Tattoos have been around for a long time. Tattoos first appeared over 8000 years ago, and they didn’t have one, single historical point of origin. Throughout history, the meanings associated with getting tattoos have evolved although tattoos have usually been connected with social status or cultural heritage. For example, slaves have been tattooed unwillingly at various times in the past – they were marked this way by their owners. Women from ancient civilizations used to get tattoos in order to emphasize their fertility. In World War II, the Nazis used tattoos to mark prisoners, so ink was used in a terrible process of dehumanization: to turn people into numbers. But, in modern times, it all started in New York City in 1891, when Samuel O’Reilly invented a tattoo machine.
At the beginning of their popularity in modern times, tattoos were considered as signs of rebellion, or they played an important role in recognition (especially in social circles like the navy, the army, secret societies, or gangs). As time flew by, tattoos started to be percieved as forms of expression, and they have become a part of mainstream culture.
- What should I get?
There are two types of tattoos: the ones with a meaning, and the ones that are there as decoration – purely because they look good aesthetically. Personally, I was never a big supporter of getting a tattoo for the sake of getting inked. It has always been more logical to me to get a personalized tattoo, something that will belong only to you. Of course, there are also people who are fascinated by the art of tattooing, so they are willing to spend thousands of dollars just to become human canvases for amazing art masters, such as Tattoo Temple in Hong Kong. Most of my friends who have been inked had their reasons for doing so: either it was to mark a difficult stage of life that they managed to overcome, or as small symbolic pieces that made them feel like a whole person. Be that as it may, you should think it through and get something you feel will always have a special value for you. Sure, with today’s laser treatments, you can get it removed, but keep in mind that it can be expensive, painful or even leave you with serious scars if done unprofessionally. So, think about it in a way that it goes under your skin and truly is permanent.

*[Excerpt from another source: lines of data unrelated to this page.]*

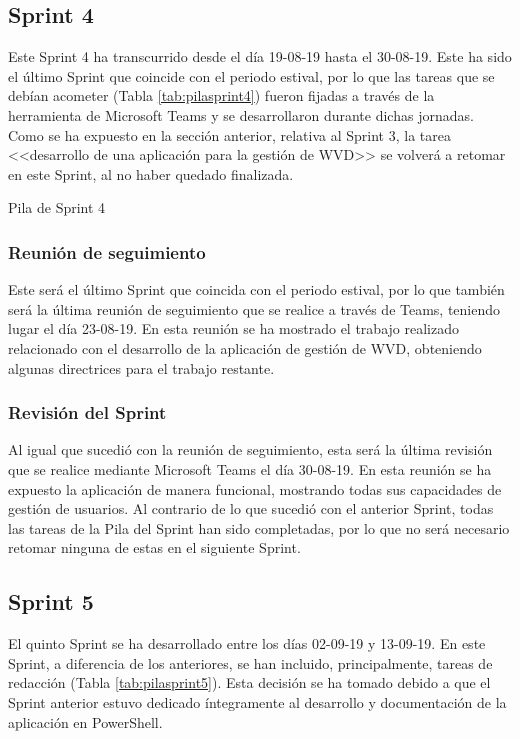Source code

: \clearpage

\subsection{Sprint 4}
Este Sprint 4 ha transcurrido desde el día 19-08-19 hasta el 30-08-19. Este ha sido el último Sprint que coincide con el periodo estival, por lo que las tareas que se debían acometer (Tabla \ref{tab:pilasprint4}) fueron fijadas a través de la herramienta de Microsoft Teams y se desarrollaron durante dichas jornadas. Como se ha expuesto en la sección anterior, relativa al Sprint 3, la tarea <<desarrollo de una aplicación para la gestión de \acs{WVD}>> se volverá a retomar en este Sprint, al no haber quedado finalizada.

\begin{table}[!htbp]
	\centering
	{\small
		
	}
	\caption[Pila de Sprint 4]
	{Pila de Sprint 4}
	\label{tab:pilasprint4}
\end{table}

\subsubsection{Reunión de seguimiento}
Este será el último Sprint que coincida con el periodo estival, por lo que también será la última reunión de seguimiento que se realice a través de Teams, teniendo lugar el día 23-08-19. En esta reunión se ha mostrado el trabajo realizado relacionado con el desarrollo de la aplicación de gestión de \acs{WVD}, obteniendo algunas directrices para el trabajo restante.

\subsubsection{Revisión del Sprint}
Al igual que sucedió con la reunión de seguimiento, esta será la última revisión que se realice mediante Microsoft Teams el día 30-08-19. En esta reunión se ha expuesto la aplicación de manera funcional, mostrando todas sus capacidades de gestión de usuarios. Al contrario de lo que sucedió con el anterior Sprint, todas las tareas de la Pila del Sprint han sido completadas, por lo que no será necesario retomar ninguna de estas en el siguiente Sprint.


\clearpage


\subsection{Sprint 5}
El quinto Sprint se ha desarrollado entre los días 02-09-19 y 13-09-19. En este Sprint, a diferencia de los anteriores, se han incluido, principalmente, tareas de redacción (Tabla \ref{tab:pilasprint5}). Esta decisión se ha tomado debido a que el Sprint anterior estuvo dedicado íntegramente al desarrollo y documentación de la aplicación en PowerShell.

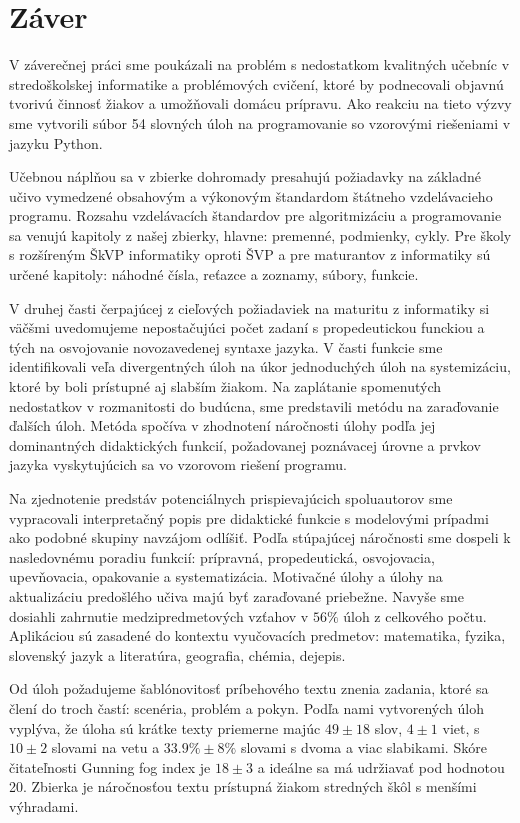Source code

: \chapter{Záver}
V záverečnej práci sme poukázali na problém s nedostatkom kvalitných učebníc v stredoškolskej informatike a problémových cvičení, ktoré by podnecovali objavnú tvorivú činnosť žiakov a umožňovali domácu prípravu. Ako reakciu na tieto výzvy sme vytvorili súbor 54 slovných úloh na programovanie so vzorovými riešeniami v jazyku Python.

Učebnou náplňou sa v zbierke dohromady presahujú požiadavky na základné učivo vymedzené obsahovým a výkonovým štandardom štátneho vzdelávacieho programu. Rozsahu vzdelávacích štandardov pre algoritmizáciu a programovanie sa venujú kapitoly z našej zbierky, hlavne: premenné, podmienky, cykly. Pre školy s rozšíreným ŠkVP informatiky oproti ŠVP a pre maturantov z informatiky sú určené kapitoly: náhodné čísla, reťazce a zoznamy, súbory, funkcie.

V druhej časti čerpajúcej z cieľových požiadaviek na maturitu z informatiky si väčšmi uvedomujeme nepostačujúci počet zadaní s propedeutickou funckiou a tých na osvojovanie novozavedenej syntaxe jazyka. V časti funkcie sme identifikovali veľa divergentných úloh na úkor jednoduchých úloh na systemizáciu, ktoré by boli prístupné aj slabším žiakom. Na zaplátanie spomenutých nedostatkov v rozmanitosti do budúcna, sme predstavili metódu na zaraďovanie ďalších úloh. Metóda spočíva v zhodnotení náročnosti úlohy podľa jej dominantných didaktických funkcií, požadovanej poznávacej úrovne a prvkov jazyka vyskytujúcich sa vo vzorovom riešení programu.

Na zjednotenie predstáv potenciálnych prispievajúcich spoluautorov sme vypracovali interpretačný popis pre didaktické funkcie s modelovými prípadmi ako podobné skupiny navzájom odlíšiť. Podľa stúpajúcej náročnosti sme dospeli k nasledovnému poradiu funkcií: prípravná, propedeutická, osvojovacia, upevňovacia, opakovanie a systematizácia. Motivačné úlohy a úlohy na aktualizáciu predošlého učiva majú byť zaraďované priebežne. Navyše sme dosiahli zahrnutie medzipredmetových vzťahov v $56 \%$ úloh z celkového počtu. Aplikáciou sú zasadené do kontextu vyučovacích predmetov: matematika, fyzika, slovenský jazyk a literatúra, geografia, chémia, dejepis.

Od úloh požadujeme šablónovitosť príbehového textu znenia zadania, ktoré sa člení do troch častí: scenéria, problém a pokyn. Podľa nami vytvorených úloh vyplýva, že úloha sú krátke texty priemerne majúc $49 \pm 18$ slov, $4 \pm 1$ viet, s $10 \pm 2$ slovami na vetu a $33.9\% \pm 8\%$ slovami s dvoma a viac slabikami. Skóre čitateľnosti Gunning fog index je $18 \pm 3$ a ideálne sa má udržiavať pod hodnotou 20. Zbierka je náročnosťou textu prístupná žiakom stredných škôl s menšími výhradami.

- Why do you even need to get a tattoo?
… is a question to be heard commonly from the ones who don’t like or support tattooing. The truth is, getting inked can give you more mental strength or can work as a physical reminder, whether it is of something painful that you still don’t wish to forget (like the loss of someone you love) or a reminder of the good things in life. It is a form of personal expression. Your tattoo doesn’t even have to be visible to others, but there is just some sense of wholeness after you get it. Still, if you feel like you need to justify yourself to others about getting a tattoo, then maybe you should wait just a bit longer in order to reasses your motives. You shouldn’t get a tattoo in order to impress other people or if you just think it will look cool. Always take your time before getting one in order to make sure it is something you really want, not just your current caprice.
- How much will it hurt?
This is a tricky question, since everyone has a different pain threshold. It depends on the type of your tattoo (size and the technique used), as well as the place where you are getting it. Different areas of our bodies have more or less concentrated nerve endings, so the amount of pain depends on that. For me, it didn’t cause that much pain although it was unpleasant. But, most of the tattooed people I have had a chance to talk to, have described a unique feeling: they felt victorious afterwards, and they eventually realized that they actually enjoyed the process.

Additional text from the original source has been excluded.